January 28, 2008
Bob, Jim: actually, I wasn’t quite as surprised as I thought I might be. Depressed, but not all that surprised.
However, the position in the UK is rather different. For starters, our abortion rate is much lower than in the US (though still appallingly high: around 190,000 a year), and studies have indicated that abortion is more common in affluent areas than in areas of deprivation. There is little or no correlation between abortion rates and ethnicity, once deprivation is taken into account. (Source: pp. 10ff. of this 2004 report from the Joseph Rowntree Foundation (PDF).)
That certainly fits with my (unscientific and limited) perception of the situation. If you come to the UK, if you see a teenage mother pushing a pram then she will almost certainly come from a lower-income bracket (and in the places where I live and work, it’s equally likely she’ll be white). As a general rule, “nice middle-class girls” don’t have babies. There’s a reason for that.
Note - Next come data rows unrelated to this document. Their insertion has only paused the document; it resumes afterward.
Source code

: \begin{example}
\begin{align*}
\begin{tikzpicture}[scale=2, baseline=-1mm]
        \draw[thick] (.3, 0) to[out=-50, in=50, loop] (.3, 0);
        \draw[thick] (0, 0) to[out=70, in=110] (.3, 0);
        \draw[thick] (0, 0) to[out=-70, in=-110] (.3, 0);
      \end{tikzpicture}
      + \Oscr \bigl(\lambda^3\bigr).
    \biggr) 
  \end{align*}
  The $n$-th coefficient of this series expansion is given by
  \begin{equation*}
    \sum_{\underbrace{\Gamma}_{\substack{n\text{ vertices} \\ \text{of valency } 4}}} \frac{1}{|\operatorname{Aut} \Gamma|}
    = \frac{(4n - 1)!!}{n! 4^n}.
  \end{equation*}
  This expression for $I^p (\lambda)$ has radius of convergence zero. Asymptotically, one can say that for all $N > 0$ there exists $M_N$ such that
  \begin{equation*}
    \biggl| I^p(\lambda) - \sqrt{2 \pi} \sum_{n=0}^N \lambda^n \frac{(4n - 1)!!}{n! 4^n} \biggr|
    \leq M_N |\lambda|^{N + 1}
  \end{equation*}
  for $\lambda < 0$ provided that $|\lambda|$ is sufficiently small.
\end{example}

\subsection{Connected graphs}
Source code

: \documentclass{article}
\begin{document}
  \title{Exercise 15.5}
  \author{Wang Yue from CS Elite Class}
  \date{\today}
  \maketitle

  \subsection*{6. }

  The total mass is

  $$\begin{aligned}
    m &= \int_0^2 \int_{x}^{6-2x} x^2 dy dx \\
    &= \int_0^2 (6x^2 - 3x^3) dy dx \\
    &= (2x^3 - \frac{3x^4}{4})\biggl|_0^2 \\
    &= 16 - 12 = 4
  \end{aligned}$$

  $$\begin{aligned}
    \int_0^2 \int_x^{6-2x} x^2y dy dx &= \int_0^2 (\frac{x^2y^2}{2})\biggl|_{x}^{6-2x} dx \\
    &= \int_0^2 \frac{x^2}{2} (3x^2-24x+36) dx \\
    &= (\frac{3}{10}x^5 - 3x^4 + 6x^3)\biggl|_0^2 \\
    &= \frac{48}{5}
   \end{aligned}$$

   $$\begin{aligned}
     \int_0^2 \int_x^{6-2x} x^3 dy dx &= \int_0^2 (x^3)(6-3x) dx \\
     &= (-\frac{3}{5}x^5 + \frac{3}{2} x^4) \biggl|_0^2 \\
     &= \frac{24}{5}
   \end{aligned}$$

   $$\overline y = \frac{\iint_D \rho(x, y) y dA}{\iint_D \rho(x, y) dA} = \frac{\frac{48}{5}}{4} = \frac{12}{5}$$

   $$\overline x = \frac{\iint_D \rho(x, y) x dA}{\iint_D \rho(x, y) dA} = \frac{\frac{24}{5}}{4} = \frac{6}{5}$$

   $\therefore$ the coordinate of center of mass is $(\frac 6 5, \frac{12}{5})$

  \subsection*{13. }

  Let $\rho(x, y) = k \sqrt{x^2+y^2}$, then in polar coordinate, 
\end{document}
This then leads to an interesting question: why (speaking in wild generalities) do poor women in the US abort their babies, while poor women in the UK give birth to them?
Michael: I am as unimpressed by the Roman Catholic sheep-stealing apologetics movement as anyone else. But the argument of that RefCath post seems to be, “Catholic apologetics is a really bad thing, therefore Protestants should be doing it as well”.
The reason why evangelicals don’t generally engage in “Protestant apologetics” directed toward Roman Catholics is simple: those evangelicals who might be minded to do so tend to see RCs as non-Christians in need of evangelism, rather than as “separated brethren” who need to join the True Church®.
Plus, RC apologists are just responding to a market need. If large swathes of evangelicalism weren’t so spiritually dessicated, the message of the RC apologists wouldn’t have such traction for a certain type of frustrated evangelical.